[Opening Records to process section]

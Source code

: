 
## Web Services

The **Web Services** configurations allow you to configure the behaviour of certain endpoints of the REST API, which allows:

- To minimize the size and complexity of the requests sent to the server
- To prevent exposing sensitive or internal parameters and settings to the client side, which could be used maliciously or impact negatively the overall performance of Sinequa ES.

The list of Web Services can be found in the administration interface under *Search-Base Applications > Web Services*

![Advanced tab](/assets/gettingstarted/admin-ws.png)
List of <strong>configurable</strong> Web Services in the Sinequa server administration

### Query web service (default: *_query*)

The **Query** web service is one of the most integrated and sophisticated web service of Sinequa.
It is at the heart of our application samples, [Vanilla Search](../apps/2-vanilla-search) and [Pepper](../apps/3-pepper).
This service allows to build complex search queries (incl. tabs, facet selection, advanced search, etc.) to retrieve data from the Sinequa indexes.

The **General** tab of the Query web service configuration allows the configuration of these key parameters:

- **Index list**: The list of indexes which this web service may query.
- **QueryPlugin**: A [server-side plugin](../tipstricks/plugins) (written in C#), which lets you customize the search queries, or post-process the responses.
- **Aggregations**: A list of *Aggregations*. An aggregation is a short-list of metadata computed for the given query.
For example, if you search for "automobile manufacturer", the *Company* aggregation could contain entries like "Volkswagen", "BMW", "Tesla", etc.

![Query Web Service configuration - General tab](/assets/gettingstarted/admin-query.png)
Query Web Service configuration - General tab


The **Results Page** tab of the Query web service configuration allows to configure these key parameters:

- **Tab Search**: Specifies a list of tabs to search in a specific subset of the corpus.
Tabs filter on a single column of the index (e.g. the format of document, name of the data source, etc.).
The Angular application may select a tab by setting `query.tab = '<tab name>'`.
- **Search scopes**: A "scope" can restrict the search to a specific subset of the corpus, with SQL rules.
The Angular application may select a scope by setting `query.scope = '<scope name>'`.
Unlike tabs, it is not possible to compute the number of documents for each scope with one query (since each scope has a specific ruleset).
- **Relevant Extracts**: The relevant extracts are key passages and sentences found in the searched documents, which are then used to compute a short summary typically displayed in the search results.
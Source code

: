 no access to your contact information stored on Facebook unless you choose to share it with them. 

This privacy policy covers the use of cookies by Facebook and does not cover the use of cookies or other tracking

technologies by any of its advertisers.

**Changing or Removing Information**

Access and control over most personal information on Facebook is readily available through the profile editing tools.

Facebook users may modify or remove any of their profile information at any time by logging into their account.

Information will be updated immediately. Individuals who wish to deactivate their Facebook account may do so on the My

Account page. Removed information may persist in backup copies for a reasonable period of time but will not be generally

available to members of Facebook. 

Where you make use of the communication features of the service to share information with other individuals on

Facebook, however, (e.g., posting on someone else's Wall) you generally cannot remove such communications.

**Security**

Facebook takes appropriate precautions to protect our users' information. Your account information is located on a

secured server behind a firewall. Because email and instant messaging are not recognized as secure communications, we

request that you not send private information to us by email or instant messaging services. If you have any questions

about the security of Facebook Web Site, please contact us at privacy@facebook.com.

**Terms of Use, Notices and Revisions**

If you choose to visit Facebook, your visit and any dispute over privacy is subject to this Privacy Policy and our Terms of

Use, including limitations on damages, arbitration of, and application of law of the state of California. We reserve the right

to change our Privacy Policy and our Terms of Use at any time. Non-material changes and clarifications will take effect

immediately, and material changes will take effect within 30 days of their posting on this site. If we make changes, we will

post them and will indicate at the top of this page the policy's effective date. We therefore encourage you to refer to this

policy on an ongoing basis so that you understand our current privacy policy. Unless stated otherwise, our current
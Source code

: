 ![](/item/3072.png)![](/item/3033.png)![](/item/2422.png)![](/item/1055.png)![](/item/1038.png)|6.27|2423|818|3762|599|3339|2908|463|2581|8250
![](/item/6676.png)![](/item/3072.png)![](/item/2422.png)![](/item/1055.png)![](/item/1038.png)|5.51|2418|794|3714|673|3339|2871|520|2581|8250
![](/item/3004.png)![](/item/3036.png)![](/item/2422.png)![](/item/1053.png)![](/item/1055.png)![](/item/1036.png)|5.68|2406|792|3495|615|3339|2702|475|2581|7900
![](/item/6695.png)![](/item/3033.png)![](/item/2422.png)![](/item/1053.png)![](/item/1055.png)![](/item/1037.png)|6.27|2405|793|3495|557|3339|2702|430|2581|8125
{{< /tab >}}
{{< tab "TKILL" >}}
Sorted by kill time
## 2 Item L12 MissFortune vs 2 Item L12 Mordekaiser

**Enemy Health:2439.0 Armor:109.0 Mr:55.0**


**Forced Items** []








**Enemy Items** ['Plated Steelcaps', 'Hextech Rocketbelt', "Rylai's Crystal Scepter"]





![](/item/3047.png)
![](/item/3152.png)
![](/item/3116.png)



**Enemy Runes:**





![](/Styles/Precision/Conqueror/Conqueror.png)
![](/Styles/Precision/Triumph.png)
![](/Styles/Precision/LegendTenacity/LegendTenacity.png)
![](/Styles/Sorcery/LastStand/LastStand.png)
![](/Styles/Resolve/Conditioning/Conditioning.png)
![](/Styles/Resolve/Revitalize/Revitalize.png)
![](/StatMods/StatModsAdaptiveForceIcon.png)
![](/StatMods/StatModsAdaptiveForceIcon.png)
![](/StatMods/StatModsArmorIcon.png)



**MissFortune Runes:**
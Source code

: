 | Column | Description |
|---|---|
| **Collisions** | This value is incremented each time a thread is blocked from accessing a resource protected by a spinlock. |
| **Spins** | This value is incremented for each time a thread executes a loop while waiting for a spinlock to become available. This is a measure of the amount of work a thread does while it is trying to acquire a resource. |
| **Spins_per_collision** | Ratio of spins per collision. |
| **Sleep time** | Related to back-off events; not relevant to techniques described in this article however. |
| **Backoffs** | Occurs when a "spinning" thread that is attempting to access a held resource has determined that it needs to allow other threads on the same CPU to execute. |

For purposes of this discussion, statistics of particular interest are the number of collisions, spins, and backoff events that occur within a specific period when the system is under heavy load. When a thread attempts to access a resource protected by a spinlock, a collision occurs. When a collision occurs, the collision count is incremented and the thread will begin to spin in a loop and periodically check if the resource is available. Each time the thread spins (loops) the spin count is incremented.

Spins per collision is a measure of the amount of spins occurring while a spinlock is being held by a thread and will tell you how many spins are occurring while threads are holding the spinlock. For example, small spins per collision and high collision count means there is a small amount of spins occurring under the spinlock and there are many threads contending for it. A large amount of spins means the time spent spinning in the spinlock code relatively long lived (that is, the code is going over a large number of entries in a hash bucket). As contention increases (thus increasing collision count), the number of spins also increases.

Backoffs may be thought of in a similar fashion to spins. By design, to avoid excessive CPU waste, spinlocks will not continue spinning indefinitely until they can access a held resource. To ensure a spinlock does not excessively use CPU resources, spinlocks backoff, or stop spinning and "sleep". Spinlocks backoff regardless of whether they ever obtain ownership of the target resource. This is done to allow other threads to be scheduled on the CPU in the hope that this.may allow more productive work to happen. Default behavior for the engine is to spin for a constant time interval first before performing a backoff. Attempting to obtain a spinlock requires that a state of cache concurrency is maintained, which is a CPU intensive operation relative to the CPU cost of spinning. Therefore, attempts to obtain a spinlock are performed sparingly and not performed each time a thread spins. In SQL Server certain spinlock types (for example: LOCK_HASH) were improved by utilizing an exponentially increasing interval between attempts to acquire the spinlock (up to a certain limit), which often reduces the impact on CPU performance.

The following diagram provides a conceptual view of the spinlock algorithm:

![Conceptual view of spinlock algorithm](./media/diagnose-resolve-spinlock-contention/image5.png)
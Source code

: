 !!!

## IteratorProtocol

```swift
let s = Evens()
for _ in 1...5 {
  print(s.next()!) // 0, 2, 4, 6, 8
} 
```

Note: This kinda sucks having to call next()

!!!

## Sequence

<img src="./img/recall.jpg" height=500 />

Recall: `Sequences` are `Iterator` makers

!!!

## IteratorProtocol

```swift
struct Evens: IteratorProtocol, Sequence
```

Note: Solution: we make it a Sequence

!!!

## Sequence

[Closing Records to process section]

▶ **Task objective**: Every line from the line containing "a spinlock. |" through the line containing "For purposes of" in the records above must be retyped exactly. Leave out the rest.

▶ **Task output**:
| **Collisions** | This value is incremented each time a thread is blocked from accessing a resource protected by a spinlock. |
| **Spins** | This value is incremented for each time a thread executes a loop while waiting for a spinlock to become available. This is a measure of the amount of work a thread does while it is trying to acquire a resource. |
| **Spins_per_collision** | Ratio of spins per collision. |
| **Sleep time** | Related to back-off events; not relevant to techniques described in this article however. |
| **Backoffs** | Occurs when a "spinning" thread that is attempting to access a held resource has determined that it needs to allow other threads on the same CPU to execute. |

For purposes of this discussion, statistics of particular interest are the number of collisions, spins, and backoff events that occur within a specific period when the system is under heavy load. When a thread attempts to access a resource protected by a spinlock, a collision occurs. When a collision occurs, the collision count is incremented and the thread will begin to spin in a loop and periodically check if the resource is available. Each time the thread spins (loops) the spin count is incremented.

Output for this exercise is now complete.